December was a good month for Syracuse University’s Department of Art and Music Histories (AMH), as two of its assistant professors made their authorial debuts.
Luis Castañeda, an expert on urban, visual, and design culture in the Americas, is the author of Spectacular Mexico: Design, Propaganda, and the 1968 Olympics (University of Minnesota Press, 2014). Sascha Scott, a specialist in American and American Indian art, has written A Strange Mixture: The Art and Politics of Painting Pueblo Indians (University of Oklahoma Press, 2015), due out in February.
“Luis and Sascha are stellar representations of the interdisciplinary research that we value so highly in AMH,” says Theo Cateforis, associate professor and chair of AMH. “Their politically-charged books are both primed to shape art history scholarship in new and fascinating directions.”
Castañeda studies how objects, spaces, and images have influenced social and geopolitical transformations in Latin America across time, especially in the context of global media events. In Spectacular Mexico, he analyzes the creative run-up to Mexico City’s 1968 Summer Olympics. These Olympics were only "the most ambitious of a sequence of design projects” that also included the creation of sports venues, a subway system, and pavilions for World’s Fairs.
Throughout the book, Castañeda demonstrates how these projects were used to create a spectacle of social harmony and, ultimately, guide Mexico City into becoming the powerful megacity it is today.

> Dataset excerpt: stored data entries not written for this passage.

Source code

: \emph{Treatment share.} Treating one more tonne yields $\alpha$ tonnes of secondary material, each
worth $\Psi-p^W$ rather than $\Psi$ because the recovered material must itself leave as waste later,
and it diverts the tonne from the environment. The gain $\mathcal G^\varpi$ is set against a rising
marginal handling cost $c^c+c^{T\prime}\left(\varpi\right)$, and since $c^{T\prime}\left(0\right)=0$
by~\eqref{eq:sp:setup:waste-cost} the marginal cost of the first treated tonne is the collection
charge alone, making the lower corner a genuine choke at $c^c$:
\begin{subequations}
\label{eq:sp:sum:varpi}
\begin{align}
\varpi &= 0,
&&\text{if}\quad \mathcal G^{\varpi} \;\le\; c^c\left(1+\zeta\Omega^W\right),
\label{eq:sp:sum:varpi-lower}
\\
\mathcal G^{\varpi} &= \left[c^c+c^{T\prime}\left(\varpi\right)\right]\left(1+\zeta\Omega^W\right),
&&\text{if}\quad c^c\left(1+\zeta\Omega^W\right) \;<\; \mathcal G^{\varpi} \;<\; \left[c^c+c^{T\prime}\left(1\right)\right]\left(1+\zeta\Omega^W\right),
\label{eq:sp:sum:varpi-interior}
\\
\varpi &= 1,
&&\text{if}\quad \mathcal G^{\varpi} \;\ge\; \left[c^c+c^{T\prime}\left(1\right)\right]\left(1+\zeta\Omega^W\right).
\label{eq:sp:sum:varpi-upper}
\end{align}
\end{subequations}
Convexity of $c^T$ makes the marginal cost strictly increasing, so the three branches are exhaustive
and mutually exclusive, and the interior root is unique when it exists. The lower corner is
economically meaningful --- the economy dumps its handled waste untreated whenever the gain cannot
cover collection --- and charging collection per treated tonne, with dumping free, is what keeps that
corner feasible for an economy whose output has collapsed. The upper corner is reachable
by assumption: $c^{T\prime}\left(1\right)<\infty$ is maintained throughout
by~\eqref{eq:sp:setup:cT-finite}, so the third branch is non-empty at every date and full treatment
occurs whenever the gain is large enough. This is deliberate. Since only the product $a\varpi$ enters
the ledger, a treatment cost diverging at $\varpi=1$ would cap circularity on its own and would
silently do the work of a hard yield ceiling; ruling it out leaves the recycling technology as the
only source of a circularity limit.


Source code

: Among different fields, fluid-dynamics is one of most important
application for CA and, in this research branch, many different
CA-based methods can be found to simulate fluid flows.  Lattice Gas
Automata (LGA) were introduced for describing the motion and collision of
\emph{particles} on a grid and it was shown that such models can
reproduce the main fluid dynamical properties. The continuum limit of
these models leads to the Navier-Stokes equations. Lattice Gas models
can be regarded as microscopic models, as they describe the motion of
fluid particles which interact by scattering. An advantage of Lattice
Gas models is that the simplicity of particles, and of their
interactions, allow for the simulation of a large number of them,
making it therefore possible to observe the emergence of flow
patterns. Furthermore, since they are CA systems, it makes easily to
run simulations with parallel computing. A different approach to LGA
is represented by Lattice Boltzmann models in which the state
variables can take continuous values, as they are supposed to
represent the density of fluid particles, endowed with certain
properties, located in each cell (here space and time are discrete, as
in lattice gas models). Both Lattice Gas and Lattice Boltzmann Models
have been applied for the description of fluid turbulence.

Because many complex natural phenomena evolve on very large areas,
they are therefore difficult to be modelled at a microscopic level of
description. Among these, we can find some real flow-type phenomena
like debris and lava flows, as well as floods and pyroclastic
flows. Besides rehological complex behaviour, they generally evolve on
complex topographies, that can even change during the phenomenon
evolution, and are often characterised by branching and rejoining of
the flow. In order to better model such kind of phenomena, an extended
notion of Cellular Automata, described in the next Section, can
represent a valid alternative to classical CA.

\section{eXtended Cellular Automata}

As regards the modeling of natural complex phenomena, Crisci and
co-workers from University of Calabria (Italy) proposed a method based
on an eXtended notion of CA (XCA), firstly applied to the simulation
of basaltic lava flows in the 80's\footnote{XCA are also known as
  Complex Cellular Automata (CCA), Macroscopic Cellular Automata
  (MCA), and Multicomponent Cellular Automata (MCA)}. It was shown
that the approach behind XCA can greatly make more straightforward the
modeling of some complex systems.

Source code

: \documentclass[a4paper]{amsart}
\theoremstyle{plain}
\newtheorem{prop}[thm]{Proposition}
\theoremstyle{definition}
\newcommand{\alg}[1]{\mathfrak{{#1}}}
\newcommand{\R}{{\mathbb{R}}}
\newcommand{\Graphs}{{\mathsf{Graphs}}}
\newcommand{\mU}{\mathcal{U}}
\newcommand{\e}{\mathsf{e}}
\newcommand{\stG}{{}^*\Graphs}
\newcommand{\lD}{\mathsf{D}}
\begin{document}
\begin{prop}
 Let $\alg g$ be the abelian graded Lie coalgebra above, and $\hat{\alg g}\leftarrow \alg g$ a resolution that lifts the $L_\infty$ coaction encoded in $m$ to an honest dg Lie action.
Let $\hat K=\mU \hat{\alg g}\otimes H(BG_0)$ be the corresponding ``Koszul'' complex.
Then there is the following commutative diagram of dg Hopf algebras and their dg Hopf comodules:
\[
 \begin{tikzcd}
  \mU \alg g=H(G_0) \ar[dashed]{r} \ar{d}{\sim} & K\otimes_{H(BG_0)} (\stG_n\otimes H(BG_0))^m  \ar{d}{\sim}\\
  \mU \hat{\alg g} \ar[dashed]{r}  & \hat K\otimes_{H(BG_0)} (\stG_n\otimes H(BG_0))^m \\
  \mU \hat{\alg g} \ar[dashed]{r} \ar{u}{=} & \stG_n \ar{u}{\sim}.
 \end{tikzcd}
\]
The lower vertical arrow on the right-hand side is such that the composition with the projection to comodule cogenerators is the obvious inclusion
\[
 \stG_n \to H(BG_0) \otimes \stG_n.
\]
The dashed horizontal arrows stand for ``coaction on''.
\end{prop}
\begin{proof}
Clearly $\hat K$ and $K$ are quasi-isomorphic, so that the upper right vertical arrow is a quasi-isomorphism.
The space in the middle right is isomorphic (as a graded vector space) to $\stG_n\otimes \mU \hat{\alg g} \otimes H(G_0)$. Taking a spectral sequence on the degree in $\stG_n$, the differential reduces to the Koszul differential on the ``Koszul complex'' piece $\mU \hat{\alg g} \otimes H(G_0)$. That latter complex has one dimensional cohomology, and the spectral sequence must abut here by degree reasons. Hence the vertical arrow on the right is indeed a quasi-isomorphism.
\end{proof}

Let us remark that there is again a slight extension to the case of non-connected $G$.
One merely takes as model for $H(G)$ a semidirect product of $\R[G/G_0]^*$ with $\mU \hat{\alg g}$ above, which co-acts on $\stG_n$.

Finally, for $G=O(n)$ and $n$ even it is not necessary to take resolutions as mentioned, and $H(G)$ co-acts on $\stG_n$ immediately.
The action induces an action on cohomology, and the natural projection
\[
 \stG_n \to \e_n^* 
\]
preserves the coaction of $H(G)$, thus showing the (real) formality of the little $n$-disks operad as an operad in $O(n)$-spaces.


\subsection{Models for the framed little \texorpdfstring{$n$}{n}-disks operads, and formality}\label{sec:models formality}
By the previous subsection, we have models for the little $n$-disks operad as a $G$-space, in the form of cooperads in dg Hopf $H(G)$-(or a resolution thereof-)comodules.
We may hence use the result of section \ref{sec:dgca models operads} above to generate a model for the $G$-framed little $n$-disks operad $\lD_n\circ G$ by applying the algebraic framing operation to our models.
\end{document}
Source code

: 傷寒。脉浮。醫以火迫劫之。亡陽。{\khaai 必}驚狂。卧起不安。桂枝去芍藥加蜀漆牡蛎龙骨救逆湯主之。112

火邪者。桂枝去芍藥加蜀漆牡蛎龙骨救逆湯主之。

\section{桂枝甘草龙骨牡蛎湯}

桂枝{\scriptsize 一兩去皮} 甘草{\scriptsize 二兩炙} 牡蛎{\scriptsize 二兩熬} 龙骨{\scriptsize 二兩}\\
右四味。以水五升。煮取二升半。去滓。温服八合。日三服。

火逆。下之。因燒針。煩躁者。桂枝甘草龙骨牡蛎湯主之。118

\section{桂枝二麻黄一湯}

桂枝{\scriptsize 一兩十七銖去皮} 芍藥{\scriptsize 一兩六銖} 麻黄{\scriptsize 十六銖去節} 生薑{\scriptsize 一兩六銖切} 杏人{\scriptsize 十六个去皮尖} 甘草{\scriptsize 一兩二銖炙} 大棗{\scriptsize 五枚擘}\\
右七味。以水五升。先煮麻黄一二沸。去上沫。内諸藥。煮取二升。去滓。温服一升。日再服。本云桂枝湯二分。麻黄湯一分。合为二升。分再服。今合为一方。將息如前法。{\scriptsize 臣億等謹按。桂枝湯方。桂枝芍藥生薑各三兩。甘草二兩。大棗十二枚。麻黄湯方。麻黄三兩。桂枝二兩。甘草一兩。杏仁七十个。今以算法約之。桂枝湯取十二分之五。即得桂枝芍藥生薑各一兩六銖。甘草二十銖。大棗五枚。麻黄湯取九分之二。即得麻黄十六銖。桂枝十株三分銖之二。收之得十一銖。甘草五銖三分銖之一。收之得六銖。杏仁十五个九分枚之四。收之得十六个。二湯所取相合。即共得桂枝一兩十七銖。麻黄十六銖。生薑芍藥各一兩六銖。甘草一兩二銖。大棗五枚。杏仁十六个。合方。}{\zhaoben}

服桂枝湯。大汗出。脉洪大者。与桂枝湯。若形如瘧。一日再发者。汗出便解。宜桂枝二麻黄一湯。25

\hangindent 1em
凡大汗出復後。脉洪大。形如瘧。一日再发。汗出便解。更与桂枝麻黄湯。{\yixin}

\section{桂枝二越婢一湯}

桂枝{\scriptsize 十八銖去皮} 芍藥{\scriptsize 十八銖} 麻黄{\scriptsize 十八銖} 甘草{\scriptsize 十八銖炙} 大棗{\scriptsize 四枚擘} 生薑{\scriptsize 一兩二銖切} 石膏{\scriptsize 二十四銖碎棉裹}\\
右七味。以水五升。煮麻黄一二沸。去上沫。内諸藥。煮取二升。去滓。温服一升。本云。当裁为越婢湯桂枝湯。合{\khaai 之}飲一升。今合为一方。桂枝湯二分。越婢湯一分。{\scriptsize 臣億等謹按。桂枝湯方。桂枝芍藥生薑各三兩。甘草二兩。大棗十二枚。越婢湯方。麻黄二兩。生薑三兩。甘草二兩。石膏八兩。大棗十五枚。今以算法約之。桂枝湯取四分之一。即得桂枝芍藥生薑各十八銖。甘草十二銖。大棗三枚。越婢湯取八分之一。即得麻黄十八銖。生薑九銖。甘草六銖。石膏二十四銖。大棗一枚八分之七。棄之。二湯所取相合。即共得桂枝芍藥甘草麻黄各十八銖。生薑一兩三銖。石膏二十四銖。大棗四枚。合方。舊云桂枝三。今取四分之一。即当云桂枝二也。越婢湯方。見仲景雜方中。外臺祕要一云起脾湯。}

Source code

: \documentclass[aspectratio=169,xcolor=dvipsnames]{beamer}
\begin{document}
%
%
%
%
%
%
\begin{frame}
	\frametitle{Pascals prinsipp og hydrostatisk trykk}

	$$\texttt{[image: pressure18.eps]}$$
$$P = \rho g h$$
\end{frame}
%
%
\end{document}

Castañeda remarks that Mexico was not only the first Latin American country to host the Olympics, but also the first Spanish-speaking country to do so. “As a result of Mexico’s architectural transformation in the lead-up to the Olympics, the country and its people were put on international display. Architecture and design were used as instruments of propaganda and nation-branding.”
Castañeda joined the Syracuse faculty in 2011, after earning a Ph.D. from New York University. He is already working on his next book project, tentatively titled The Modernist Frontier: Architects, Bureaucracies and Power in Latin America.